Requirement —
All entries are to be quoted exactly; the images stay out of the copy.

──────── Given records

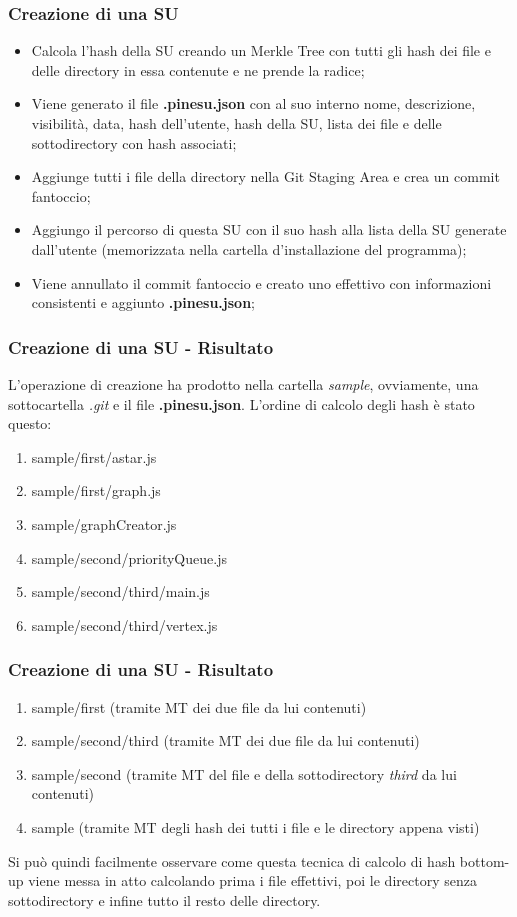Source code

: \documentclass{beamer}
\begin{document}
\begin{frame}
	\frametitle{Creazione di una SU}
	\begin{itemize}
		\item Calcola l'hash della SU creando un Merkle Tree con tutti gli hash dei file e delle directory in essa contenute e ne prende la radice;
		\item Viene generato il file \textbf{.pinesu.json} con al suo interno nome, descrizione, visibilità, data, hash dell'utente, hash della SU, lista dei file e delle sottodirectory con hash associati;
		\item Aggiunge tutti i file della directory nella Git Staging Area e crea un commit fantoccio;
		\item Aggiungo il percorso di questa SU con il suo hash alla lista della SU generate dall'utente (memorizzata nella cartella d'installazione del programma);
		\item Viene annullato il commit fantoccio e creato uno effettivo con informazioni consistenti e aggiunto \textbf{.pinesu.json};
	\end{itemize}
\end{frame}
\begin{frame}
	\frametitle{Creazione di una SU - Risultato}
	L'operazione di creazione ha prodotto nella cartella \emph{sample}, ovviamente, una sottocartella \emph{.git} e il file \textbf{.pinesu.json}. L'ordine di calcolo degli hash è stato questo:
	\begin{enumerate}
		\item sample/first/astar.js
		\item sample/first/graph.js
		\item sample/graphCreator.js
		\item sample/second/priorityQueue.js
		\item sample/second/third/main.js
		\item sample/second/third/vertex.js
		\setcounter{currentenumi}{\theenumi}
	\end{enumerate}
\end{frame}
\begin{frame}
	\frametitle{Creazione di una SU - Risultato}
	\begin{enumerate}
		\setcounter{enumi}{\thecurrentenumi}
		\item sample/first (tramite MT dei due file da lui contenuti)
		\item sample/second/third (tramite MT dei due file da lui contenuti)
		\item sample/second (tramite MT del file e della sottodirectory \emph{third} da lui contenuti)
		\item sample (tramite MT degli hash dei tutti i file e le directory appena visti)
	\end{enumerate}
	Si può quindi facilmente osservare come questa tecnica di calcolo di hash bottom-up viene messa in atto calcolando prima i file effettivi, poi le directory senza sottodirectory e infine tutto il resto delle directory.
	\end{frame}
\end{document}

────────────────

Expected answer —
Source code

: \documentclass{beamer}
\begin{document}
\begin{frame}
	\frametitle{Creazione di una SU}
	\begin{itemize}
		\item Calcola l'hash della SU creando un Merkle Tree con tutti gli hash dei file e delle directory in essa contenute e ne prende la radice;
		\item Viene generato il file \textbf{.pinesu.json} con al suo interno nome, descrizione, visibilità, data, hash dell'utente, hash della SU, lista dei file e delle sottodirectory con hash associati;
		\item Aggiunge tutti i file della directory nella Git Staging Area e crea un commit fantoccio;
		\item Aggiungo il percorso di questa SU con il suo hash alla lista della SU generate dall'utente (memorizzata nella cartella d'installazione del programma);
		\item Viene annullato il commit fantoccio e creato uno effettivo con informazioni consistenti e aggiunto \textbf{.pinesu.json};
	\end{itemize}
\end{frame}
\begin{frame}
	\frametitle{Creazione di una SU - Risultato}
	L'operazione di creazione ha prodotto nella cartella \emph{sample}, ovviamente, una sottocartella \emph{.git} e il file \textbf{.pinesu.json}. L'ordine di calcolo degli hash è stato questo:
	\begin{enumerate}
		\item sample/first/astar.js
		\item sample/first/graph.js
		\item sample/graphCreator.js
		\item sample/second/priorityQueue.js
		\item sample/second/third/main.js
		\item sample/second/third/vertex.js
		\setcounter{currentenumi}{\theenumi}
	\end{enumerate}
\end{frame}
\begin{frame}
	\frametitle{Creazione di una SU - Risultato}
	\begin{enumerate}
		\setcounter{enumi}{\thecurrentenumi}
		\item sample/first (tramite MT dei due file da lui contenuti)
		\item sample/second/third (tramite MT dei due file da lui contenuti)
		\item sample/second (tramite MT del file e della sottodirectory \emph{third} da lui contenuti)
		\item sample (tramite MT degli hash dei tutti i file e le directory appena visti)
	\end{enumerate}
	Si può quindi facilmente osservare come questa tecnica di calcolo di hash bottom-up viene messa in atto calcolando prima i file effettivi, poi le directory senza sottodirectory e infine tutto il resto delle directory.
	\end{frame}
\end{document}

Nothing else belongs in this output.